More intriguingly is the court's discussion as to whether TRIPS falls solely under Union law or whether there is divided jurisdiction between the Member States and the Union. The court concluded that the Union had sole competence (see paragraph 61) - because the primary purpose of TRIPS was the liberalisation of trade, rather than harmonisation of (intellectual property) laws.

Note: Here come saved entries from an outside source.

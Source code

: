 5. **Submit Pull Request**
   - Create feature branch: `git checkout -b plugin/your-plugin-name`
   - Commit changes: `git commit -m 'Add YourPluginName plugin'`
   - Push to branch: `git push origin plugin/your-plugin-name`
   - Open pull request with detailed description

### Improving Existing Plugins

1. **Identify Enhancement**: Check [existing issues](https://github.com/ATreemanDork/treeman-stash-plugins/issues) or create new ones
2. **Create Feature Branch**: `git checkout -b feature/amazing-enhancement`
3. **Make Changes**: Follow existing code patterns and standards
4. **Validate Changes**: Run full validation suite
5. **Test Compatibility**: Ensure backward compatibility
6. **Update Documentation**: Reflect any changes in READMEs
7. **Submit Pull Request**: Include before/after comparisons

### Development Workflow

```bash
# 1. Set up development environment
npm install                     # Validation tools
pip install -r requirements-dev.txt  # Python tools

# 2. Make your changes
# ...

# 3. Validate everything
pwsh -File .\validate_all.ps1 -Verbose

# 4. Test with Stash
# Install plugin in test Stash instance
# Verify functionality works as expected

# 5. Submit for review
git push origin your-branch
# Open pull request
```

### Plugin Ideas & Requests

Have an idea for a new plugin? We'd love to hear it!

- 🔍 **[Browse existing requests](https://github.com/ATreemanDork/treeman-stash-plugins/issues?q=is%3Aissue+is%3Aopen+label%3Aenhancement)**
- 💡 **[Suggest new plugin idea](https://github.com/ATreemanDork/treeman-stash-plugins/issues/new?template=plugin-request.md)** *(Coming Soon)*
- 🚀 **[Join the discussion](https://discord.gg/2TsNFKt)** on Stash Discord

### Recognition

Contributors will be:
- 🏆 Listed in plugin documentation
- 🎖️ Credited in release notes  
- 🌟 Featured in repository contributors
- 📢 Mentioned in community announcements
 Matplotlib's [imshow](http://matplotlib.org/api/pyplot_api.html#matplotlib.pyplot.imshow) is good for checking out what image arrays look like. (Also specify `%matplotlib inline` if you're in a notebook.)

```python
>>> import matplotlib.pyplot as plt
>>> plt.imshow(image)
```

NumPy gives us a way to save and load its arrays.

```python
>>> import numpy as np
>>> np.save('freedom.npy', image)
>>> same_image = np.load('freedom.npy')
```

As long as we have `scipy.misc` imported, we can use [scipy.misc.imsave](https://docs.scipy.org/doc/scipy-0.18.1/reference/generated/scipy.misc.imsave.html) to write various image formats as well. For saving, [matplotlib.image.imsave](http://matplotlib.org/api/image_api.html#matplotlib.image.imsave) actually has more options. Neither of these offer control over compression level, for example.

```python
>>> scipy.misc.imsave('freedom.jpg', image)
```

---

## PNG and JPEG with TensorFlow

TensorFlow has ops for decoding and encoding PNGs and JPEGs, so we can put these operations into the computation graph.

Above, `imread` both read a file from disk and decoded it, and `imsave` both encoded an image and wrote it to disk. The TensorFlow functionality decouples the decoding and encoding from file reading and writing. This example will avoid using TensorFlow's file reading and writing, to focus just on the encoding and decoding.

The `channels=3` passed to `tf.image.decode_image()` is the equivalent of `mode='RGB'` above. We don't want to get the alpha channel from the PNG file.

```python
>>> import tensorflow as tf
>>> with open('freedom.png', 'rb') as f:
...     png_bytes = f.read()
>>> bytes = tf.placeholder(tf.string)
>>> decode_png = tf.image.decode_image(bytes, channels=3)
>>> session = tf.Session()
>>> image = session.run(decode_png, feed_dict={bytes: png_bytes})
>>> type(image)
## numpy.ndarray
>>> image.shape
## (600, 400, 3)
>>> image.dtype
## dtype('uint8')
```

This decision clearly opens up an interesting line of appeal in those areas of patent law in which the provisions of national law and the European Patent Convention differ from the provisions in TRIPS. Most prominent among these is the exclusion of computer programs as such from patentability. There is no such exclusion in TRIPS [This Kat is delighted to read this, since he used to tell his students this in his IP lectures year after year]. The EPO's Enlarged Board of Appeal has decided that the provisions of TRIPS do not apply to the EPO as it is not a party to the Agreement (see G 2/02 and G 3/02, regarding the claiming of priority). Arguments based on TRIPS have also failed when made in Appeal cases concerning the rejection of software-implemented inventions, as noted in T1173/97 (Computer Program Product). There is current no avenue of appeal from the EPO to the CJEU directly (although this will change on entry of the Unitary Patent). However, the proprietor of a granted European patent facing the loss of a patent in a national revocation action on the grounds that the patent (possibly after amendment) related to a computer program as such might be able to request a referral to the CJEU. It would seem that the CJEU would be competent to decide the matter -- and who knows what their decision would be".